Work task —
Copy each line of the records below, from the first through the one that contains "uśpionych lub komunikujących", exactly as written.

Content starts

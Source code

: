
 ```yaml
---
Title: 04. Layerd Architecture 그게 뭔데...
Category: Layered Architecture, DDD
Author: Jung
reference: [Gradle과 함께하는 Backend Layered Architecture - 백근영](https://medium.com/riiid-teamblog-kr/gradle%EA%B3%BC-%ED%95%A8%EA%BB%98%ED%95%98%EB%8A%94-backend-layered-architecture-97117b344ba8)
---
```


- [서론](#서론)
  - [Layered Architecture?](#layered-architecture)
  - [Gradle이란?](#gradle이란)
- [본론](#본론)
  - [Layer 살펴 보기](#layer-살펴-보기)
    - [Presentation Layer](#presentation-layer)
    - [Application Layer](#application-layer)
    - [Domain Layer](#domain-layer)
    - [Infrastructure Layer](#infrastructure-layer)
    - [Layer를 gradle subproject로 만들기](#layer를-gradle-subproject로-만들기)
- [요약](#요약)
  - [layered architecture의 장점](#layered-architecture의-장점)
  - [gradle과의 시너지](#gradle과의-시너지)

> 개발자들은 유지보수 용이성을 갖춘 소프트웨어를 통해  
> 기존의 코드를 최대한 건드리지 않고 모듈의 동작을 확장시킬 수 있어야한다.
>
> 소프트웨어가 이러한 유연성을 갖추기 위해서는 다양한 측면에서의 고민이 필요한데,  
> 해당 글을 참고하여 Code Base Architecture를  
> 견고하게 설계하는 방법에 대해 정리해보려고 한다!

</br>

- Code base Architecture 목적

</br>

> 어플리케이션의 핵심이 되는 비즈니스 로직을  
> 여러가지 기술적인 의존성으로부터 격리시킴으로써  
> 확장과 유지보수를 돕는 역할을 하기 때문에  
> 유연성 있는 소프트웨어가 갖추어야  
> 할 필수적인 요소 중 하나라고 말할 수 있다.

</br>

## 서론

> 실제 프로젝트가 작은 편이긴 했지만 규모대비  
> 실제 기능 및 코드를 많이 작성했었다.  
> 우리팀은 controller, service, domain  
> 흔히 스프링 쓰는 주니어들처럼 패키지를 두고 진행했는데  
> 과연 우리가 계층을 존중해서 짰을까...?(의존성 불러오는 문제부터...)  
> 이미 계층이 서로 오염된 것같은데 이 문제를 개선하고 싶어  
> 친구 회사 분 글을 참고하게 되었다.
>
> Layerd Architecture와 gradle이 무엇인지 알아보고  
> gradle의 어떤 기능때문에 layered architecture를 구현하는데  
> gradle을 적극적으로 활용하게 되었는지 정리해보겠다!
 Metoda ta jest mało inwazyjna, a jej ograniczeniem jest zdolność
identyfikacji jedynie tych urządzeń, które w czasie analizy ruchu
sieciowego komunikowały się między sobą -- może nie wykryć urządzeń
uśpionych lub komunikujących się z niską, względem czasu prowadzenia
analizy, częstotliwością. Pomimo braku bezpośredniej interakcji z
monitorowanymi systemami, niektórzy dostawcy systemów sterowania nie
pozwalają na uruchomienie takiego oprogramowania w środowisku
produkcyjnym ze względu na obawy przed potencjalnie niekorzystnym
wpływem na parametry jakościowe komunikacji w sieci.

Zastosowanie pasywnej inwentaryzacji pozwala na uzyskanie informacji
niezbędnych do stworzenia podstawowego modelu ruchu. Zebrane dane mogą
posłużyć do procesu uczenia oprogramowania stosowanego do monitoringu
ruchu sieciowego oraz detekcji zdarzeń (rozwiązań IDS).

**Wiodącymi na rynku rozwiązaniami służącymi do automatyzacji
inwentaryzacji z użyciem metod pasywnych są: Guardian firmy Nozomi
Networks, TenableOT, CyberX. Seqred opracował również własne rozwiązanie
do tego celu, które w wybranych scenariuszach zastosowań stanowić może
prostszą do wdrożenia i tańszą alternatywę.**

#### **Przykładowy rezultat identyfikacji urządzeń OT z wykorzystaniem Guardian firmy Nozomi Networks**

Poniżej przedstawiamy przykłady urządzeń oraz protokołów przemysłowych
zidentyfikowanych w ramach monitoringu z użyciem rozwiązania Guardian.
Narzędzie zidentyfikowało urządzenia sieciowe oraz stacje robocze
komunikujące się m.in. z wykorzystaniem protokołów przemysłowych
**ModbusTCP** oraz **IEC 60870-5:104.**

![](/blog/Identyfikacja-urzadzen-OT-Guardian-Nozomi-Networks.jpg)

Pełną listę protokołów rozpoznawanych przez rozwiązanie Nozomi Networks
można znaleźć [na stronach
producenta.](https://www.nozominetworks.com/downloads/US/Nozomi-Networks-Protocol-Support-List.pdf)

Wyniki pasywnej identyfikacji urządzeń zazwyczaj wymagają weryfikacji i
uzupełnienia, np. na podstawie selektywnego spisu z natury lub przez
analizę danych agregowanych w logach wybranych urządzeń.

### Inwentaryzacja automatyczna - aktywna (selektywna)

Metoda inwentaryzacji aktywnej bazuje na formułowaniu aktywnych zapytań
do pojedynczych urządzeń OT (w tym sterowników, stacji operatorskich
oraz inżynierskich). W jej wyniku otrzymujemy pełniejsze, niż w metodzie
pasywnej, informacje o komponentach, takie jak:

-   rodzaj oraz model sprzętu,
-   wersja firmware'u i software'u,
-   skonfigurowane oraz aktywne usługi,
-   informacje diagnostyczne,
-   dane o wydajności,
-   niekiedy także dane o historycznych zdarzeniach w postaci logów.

Content ends

Output —
Source code

:
 ```yaml
---
Title: 04. Layerd Architecture 그게 뭔데...
Category: Layered Architecture, DDD
Author: Jung
reference: [Gradle과 함께하는 Backend Layered Architecture - 백근영](https://medium.com/riiid-teamblog-kr/gradle%EA%B3%BC-%ED%95%A8%EA%BB%98%ED%95%98%EB%8A%94-backend-layered-architecture-97117b344ba8)
---
```


- [서론](#서론)
  - [Layered Architecture?](#layered-architecture)
  - [Gradle이란?](#gradle이란)
- [본론](#본론)
  - [Layer 살펴 보기](#layer-살펴-보기)
    - [Presentation Layer](#presentation-layer)
    - [Application Layer](#application-layer)
    - [Domain Layer](#domain-layer)
    - [Infrastructure Layer](#infrastructure-layer)
    - [Layer를 gradle subproject로 만들기](#layer를-gradle-subproject로-만들기)
- [요약](#요약)
  - [layered architecture의 장점](#layered-architecture의-장점)
  - [gradle과의 시너지](#gradle과의-시너지)

> 개발자들은 유지보수 용이성을 갖춘 소프트웨어를 통해  
> 기존의 코드를 최대한 건드리지 않고 모듈의 동작을 확장시킬 수 있어야한다.
>
> 소프트웨어가 이러한 유연성을 갖추기 위해서는 다양한 측면에서의 고민이 필요한데,  
> 해당 글을 참고하여 Code Base Architecture를  
> 견고하게 설계하는 방법에 대해 정리해보려고 한다!

</br>

- Code base Architecture 목적

</br>

> 어플리케이션의 핵심이 되는 비즈니스 로직을  
> 여러가지 기술적인 의존성으로부터 격리시킴으로써  
> 확장과 유지보수를 돕는 역할을 하기 때문에  
> 유연성 있는 소프트웨어가 갖추어야  
> 할 필수적인 요소 중 하나라고 말할 수 있다.

</br>

## 서론

> 실제 프로젝트가 작은 편이긴 했지만 규모대비  
> 실제 기능 및 코드를 많이 작성했었다.  
> 우리팀은 controller, service, domain  
> 흔히 스프링 쓰는 주니어들처럼 패키지를 두고 진행했는데  
> 과연 우리가 계층을 존중해서 짰을까...?(의존성 불러오는 문제부터...)  
> 이미 계층이 서로 오염된 것같은데 이 문제를 개선하고 싶어  
> 친구 회사 분 글을 참고하게 되었다.
>
> Layerd Architecture와 gradle이 무엇인지 알아보고  
> gradle의 어떤 기능때문에 layered architecture를 구현하는데  
> gradle을 적극적으로 활용하게 되었는지 정리해보겠다!
 Metoda ta jest mało inwazyjna, a jej ograniczeniem jest zdolność
identyfikacji jedynie tych urządzeń, które w czasie analizy ruchu
sieciowego komunikowały się między sobą -- może nie wykryć urządzeń
uśpionych lub komunikujących się z niską, względem czasu prowadzenia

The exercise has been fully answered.